**Work to be completed:** In the listing that follows, count each line where the word "company" appears; write nothing but the count.

■ ■ ■ ■ ■ ■ ■

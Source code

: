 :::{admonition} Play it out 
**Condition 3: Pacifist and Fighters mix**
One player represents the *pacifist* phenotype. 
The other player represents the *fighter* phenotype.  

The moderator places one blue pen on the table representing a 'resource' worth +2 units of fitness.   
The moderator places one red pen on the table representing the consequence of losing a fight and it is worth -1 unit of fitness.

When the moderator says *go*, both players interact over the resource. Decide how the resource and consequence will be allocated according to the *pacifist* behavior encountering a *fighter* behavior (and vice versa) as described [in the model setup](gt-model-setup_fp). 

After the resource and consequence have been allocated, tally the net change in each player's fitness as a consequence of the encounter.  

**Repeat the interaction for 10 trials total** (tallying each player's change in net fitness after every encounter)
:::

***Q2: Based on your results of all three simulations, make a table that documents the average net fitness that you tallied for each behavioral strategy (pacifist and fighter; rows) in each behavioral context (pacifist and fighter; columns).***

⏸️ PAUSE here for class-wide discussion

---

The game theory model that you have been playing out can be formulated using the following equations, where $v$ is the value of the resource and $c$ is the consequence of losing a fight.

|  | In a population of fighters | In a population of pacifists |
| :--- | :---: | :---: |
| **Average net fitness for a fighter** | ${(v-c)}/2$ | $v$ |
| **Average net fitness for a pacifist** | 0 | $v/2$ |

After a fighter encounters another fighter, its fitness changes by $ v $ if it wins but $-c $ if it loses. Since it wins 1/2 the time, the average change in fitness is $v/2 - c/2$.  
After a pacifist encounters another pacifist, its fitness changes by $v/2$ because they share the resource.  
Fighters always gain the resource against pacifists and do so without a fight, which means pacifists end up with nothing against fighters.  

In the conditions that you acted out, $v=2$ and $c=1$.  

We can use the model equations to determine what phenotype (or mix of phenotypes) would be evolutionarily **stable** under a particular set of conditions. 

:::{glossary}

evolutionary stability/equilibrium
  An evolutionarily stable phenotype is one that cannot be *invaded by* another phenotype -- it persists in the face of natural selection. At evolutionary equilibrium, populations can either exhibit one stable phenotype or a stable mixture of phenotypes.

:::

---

■ ■ ■ ■ ■ ■ ■

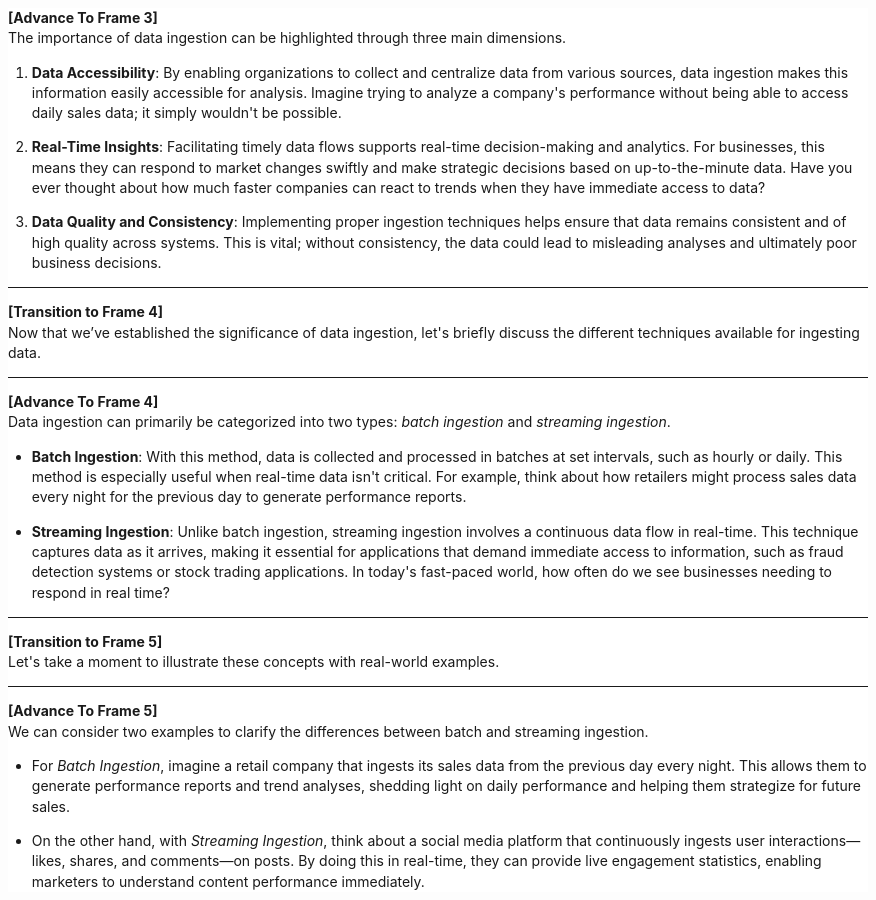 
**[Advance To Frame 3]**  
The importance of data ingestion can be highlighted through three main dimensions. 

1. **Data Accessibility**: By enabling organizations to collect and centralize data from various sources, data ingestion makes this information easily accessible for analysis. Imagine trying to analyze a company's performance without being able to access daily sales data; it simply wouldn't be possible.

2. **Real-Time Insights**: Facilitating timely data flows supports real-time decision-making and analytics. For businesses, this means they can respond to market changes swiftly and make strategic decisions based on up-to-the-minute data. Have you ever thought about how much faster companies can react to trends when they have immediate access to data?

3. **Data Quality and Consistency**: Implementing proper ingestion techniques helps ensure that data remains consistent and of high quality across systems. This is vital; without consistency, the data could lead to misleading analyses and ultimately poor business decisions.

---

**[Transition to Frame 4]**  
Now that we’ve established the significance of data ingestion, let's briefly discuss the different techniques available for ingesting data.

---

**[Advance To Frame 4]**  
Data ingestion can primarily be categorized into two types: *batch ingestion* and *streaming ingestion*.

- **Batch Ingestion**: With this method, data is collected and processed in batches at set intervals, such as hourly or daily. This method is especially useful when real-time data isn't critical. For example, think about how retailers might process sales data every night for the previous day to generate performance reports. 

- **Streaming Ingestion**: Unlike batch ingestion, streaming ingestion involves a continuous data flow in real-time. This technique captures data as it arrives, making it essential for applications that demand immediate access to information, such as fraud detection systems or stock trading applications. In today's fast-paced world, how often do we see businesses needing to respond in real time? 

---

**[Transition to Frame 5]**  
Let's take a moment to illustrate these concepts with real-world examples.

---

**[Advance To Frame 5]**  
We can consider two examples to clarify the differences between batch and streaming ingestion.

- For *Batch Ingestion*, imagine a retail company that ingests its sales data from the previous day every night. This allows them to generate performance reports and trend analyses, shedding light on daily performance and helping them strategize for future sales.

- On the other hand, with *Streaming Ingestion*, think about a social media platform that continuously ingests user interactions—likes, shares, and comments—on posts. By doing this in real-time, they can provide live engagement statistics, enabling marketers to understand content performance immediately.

■ ■ ■ ■ ■ ■ ■

**Exercise output:** 2